### Assigned task
In the listing below, locate the line that contains "1. Reputation of URLs" and the line that contains "2. Services with". Restate word for word those two lines and every line between them, and nothing else.

### Material supplied
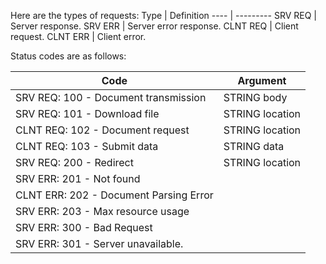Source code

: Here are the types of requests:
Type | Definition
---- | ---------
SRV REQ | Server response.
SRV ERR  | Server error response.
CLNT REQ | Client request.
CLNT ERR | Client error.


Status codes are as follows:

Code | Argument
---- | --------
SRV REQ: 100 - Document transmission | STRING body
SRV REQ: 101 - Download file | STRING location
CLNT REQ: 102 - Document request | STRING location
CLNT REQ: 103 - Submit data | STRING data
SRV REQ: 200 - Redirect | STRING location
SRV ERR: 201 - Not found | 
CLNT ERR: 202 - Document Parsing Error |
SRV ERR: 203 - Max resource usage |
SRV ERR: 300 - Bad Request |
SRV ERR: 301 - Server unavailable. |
---
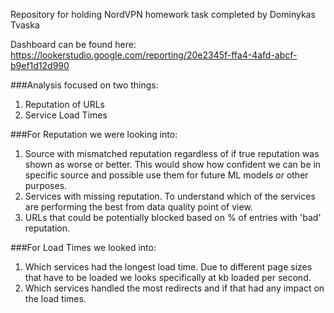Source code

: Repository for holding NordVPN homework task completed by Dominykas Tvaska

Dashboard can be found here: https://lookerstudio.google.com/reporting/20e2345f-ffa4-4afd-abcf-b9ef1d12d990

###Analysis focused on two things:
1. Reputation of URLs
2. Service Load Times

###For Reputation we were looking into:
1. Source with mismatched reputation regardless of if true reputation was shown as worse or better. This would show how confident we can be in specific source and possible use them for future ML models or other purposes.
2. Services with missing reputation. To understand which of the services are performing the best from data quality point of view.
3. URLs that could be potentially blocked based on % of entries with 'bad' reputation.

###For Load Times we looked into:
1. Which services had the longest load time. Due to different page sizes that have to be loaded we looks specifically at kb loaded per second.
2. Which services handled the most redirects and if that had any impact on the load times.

### Task output
1. Reputation of URLs
2. Service Load Times

###For Reputation we were looking into:
1. Source with mismatched reputation regardless of if true reputation was shown as worse or better. This would show how confident we can be in specific source and possible use them for future ML models or other purposes.
2. Services with missing reputation. To understand which of the services are performing the best from data quality point of view.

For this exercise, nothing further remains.